You've made me really laugh as when my kids are after something unhealthy to eat - I always say " Have a banana!!" I also then raid the fridge when they have gone to bed for the secret chocolate stash!

As a child I would question my Mum and she would always say " Do as I say not as I do"

Mom In Scrubs said...

I'm with Alf. Awareness is half the battle; maybe more. Your kids will be aware on some level of your awareness, and that is what counts. I think it's great that you talk about this stuff with your kids because so many children think of their parents as soooo perfect and it makes it harder on the child when he/she screws up. (speaking from experience here) The fact that you are not perfect and that you don't pretend to BE perfect is sort of allowing your kids to accept their own imperfection while realizing that they need to work on it. So, see? You ARE leading by example!

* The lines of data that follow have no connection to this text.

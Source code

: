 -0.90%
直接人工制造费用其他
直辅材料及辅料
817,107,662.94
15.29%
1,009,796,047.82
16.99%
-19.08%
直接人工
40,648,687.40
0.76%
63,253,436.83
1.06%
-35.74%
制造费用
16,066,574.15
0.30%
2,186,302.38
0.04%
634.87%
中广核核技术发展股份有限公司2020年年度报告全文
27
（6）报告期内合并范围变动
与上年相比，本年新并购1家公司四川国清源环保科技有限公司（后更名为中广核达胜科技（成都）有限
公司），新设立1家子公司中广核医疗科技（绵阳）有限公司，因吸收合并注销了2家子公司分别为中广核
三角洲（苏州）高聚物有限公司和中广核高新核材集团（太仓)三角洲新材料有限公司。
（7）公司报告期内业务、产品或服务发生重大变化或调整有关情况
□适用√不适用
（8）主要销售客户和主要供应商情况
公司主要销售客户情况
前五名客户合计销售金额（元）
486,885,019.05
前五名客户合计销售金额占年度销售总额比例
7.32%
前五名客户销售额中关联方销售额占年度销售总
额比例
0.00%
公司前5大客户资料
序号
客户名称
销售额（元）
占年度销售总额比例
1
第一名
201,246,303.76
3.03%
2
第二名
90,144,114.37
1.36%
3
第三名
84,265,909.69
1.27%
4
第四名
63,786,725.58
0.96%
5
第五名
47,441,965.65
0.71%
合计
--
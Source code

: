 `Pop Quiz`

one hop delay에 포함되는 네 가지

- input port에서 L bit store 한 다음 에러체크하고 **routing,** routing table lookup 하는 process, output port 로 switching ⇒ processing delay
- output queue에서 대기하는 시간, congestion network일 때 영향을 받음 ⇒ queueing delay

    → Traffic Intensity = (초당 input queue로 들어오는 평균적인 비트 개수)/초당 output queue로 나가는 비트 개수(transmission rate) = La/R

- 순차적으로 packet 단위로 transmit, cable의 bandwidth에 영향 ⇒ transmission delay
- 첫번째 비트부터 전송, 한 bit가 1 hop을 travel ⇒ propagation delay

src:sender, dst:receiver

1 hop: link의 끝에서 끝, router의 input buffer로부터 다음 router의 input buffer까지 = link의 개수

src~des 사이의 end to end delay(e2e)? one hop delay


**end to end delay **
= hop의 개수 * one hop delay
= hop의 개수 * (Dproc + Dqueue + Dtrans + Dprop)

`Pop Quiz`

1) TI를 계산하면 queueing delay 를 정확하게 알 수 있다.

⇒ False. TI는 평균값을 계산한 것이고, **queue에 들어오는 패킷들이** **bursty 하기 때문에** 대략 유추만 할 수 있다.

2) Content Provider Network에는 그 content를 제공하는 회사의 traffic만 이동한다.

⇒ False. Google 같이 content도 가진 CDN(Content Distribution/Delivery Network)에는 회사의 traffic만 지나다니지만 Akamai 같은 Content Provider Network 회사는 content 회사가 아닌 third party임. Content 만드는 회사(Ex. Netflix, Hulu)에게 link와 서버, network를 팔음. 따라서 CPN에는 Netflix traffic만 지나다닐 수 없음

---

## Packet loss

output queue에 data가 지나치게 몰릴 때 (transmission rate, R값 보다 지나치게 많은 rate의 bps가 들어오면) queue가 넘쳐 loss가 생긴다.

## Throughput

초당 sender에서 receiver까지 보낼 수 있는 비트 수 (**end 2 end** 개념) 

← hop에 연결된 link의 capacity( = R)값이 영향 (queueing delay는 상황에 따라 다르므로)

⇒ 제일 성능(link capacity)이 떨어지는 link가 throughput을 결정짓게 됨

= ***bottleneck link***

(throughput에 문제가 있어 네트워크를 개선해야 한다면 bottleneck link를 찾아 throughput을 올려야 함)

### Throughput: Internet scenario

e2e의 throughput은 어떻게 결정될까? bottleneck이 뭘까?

You're a great mom. No one's perfect. Those who think they are have more problems than the rest of us who aren't deluding ourselves.

Love ya!

Barb said...

Yeah, I "oopsed" in front of my son the other day while driving and dropped the "F" bomb at another guy who cut me off. I felt bad immediately. On the other hand, letting your kids know that you are not perfect (but try as hard as you can to be close) is a good thing. It was a real stunner to learn my parents weren't perfect after years of believing they were. Not sure if I've recovered yet!

Travis Erwin said...

Just the fact you have thought about these things and posted it puts you way ahead of most of the parents I see.